Given data
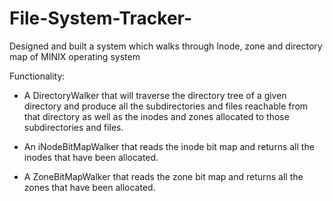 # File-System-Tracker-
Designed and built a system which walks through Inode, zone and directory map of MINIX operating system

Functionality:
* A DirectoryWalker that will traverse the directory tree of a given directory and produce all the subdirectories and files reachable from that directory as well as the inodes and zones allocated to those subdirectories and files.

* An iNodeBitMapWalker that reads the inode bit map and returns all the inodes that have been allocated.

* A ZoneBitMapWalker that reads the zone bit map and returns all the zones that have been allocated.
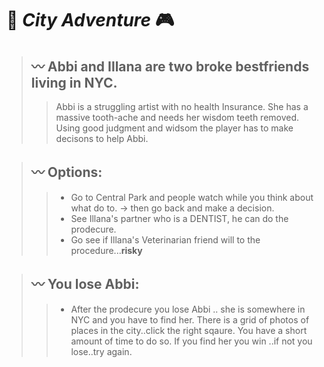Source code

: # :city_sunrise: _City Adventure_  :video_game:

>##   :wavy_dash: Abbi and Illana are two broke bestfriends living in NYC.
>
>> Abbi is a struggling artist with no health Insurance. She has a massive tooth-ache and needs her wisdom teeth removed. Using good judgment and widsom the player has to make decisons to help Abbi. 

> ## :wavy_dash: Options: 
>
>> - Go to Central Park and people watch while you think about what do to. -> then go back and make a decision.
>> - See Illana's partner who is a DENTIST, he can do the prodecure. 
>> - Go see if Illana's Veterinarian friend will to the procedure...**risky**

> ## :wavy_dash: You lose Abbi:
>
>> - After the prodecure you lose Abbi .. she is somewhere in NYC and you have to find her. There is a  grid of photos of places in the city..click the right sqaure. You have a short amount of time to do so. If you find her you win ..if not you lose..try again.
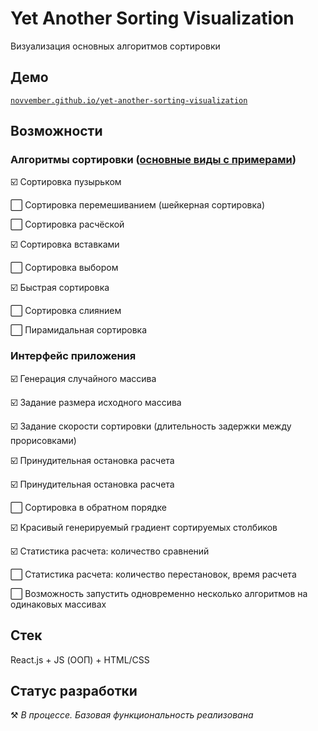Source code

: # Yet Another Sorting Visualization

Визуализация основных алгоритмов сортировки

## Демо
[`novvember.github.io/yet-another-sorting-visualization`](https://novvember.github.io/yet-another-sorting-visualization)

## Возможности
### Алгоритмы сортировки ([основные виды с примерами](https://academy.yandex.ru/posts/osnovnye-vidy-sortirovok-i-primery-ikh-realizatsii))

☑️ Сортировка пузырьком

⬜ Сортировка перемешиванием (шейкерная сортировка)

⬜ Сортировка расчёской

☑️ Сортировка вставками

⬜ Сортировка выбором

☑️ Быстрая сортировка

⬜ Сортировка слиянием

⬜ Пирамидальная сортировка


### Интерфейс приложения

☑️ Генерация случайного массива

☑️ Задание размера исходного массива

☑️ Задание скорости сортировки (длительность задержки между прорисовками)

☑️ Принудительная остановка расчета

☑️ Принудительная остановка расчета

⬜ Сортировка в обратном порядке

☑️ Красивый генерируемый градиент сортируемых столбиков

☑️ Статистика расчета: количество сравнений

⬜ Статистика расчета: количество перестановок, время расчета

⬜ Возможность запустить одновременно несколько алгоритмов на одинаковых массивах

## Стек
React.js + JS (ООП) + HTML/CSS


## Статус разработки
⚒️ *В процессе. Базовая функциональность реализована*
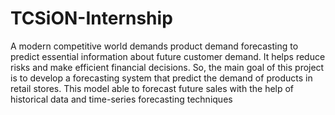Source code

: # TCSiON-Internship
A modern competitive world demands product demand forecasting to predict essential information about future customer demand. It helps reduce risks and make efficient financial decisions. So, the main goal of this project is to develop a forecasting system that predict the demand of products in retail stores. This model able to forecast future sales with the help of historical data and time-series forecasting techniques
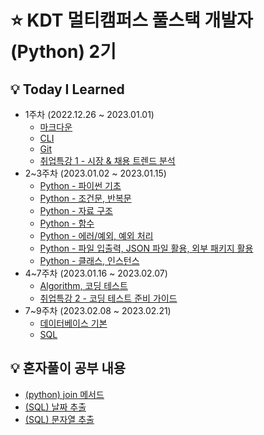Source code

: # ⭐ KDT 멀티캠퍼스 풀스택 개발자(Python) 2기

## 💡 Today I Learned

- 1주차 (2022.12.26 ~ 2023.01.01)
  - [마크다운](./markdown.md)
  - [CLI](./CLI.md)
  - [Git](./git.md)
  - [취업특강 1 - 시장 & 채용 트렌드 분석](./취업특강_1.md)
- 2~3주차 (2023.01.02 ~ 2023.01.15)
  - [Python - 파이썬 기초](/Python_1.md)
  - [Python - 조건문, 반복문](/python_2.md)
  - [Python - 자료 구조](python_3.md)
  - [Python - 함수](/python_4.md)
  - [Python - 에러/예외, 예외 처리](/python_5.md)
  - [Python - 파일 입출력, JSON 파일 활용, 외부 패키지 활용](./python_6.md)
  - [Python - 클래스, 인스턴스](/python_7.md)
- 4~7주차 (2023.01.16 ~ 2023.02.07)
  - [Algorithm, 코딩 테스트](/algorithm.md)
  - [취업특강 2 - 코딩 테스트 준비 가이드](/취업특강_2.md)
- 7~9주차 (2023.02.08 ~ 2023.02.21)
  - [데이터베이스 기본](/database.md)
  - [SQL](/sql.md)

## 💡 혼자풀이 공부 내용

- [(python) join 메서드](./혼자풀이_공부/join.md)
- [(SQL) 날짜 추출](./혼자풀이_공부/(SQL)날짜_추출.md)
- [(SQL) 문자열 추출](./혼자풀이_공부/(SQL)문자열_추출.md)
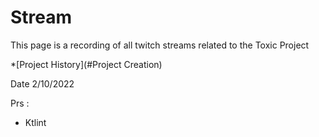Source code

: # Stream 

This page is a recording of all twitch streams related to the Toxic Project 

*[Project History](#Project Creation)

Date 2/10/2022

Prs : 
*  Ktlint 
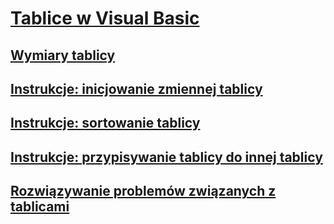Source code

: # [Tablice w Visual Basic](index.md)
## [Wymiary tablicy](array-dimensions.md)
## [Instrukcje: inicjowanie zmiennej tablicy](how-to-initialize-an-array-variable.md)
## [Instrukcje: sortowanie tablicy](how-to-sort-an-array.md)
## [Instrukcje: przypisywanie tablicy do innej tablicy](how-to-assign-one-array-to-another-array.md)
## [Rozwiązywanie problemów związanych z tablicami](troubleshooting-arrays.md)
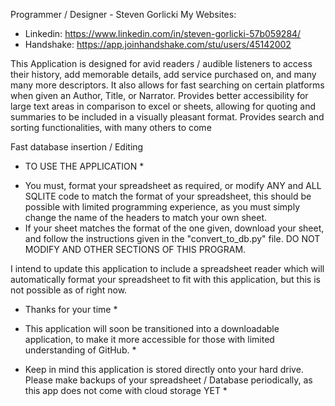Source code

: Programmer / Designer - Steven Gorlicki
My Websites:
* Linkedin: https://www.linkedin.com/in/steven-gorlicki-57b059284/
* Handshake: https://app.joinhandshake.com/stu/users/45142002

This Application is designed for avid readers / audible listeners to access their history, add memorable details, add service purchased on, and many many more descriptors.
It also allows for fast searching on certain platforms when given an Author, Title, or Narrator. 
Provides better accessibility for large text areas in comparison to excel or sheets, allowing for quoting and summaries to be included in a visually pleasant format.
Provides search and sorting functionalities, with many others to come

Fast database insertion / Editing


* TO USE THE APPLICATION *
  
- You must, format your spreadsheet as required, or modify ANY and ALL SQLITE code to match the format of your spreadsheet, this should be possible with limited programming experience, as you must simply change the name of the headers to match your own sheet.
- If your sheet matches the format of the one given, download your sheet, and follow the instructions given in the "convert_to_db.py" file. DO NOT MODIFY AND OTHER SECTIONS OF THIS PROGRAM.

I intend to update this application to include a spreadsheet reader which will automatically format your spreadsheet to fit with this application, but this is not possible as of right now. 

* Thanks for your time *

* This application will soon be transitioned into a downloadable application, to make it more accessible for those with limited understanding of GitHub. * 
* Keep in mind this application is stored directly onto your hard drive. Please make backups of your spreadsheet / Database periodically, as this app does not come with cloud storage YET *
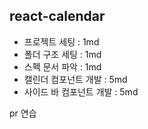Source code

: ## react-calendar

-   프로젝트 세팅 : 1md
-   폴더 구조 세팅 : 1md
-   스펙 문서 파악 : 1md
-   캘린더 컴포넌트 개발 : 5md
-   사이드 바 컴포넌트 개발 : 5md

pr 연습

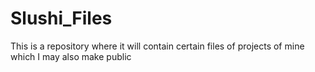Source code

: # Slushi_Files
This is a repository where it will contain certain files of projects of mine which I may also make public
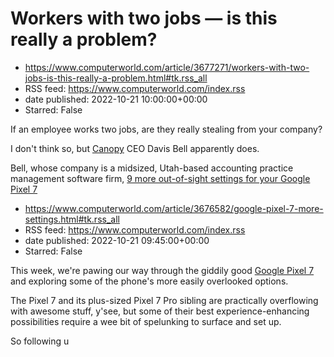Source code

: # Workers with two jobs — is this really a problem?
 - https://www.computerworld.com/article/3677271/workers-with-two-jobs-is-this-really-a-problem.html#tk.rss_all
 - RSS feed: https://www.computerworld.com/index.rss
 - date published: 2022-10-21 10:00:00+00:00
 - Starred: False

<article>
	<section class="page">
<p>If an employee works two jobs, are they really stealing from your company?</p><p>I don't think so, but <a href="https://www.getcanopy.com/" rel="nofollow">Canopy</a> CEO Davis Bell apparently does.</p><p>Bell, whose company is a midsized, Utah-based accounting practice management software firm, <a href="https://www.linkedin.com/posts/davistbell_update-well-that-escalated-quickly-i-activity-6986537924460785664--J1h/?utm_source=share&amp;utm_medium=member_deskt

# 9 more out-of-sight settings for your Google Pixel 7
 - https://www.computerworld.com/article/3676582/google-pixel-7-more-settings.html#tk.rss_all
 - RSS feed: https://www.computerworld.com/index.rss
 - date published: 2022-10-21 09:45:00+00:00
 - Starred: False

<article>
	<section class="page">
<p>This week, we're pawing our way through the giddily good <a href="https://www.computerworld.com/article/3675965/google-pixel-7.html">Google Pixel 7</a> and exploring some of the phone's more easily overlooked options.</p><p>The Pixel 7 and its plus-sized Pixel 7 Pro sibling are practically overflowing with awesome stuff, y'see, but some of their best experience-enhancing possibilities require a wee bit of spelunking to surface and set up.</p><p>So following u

Exercise requirements
The word "Provides" appears in some lines of the data. Copy every one of those lines.

Answer
Provides better accessibility for large text areas in comparison to excel or sheets, allowing for quoting and summaries to be included in a visually pleasant format.
Provides search and sorting functionalities, with many others to come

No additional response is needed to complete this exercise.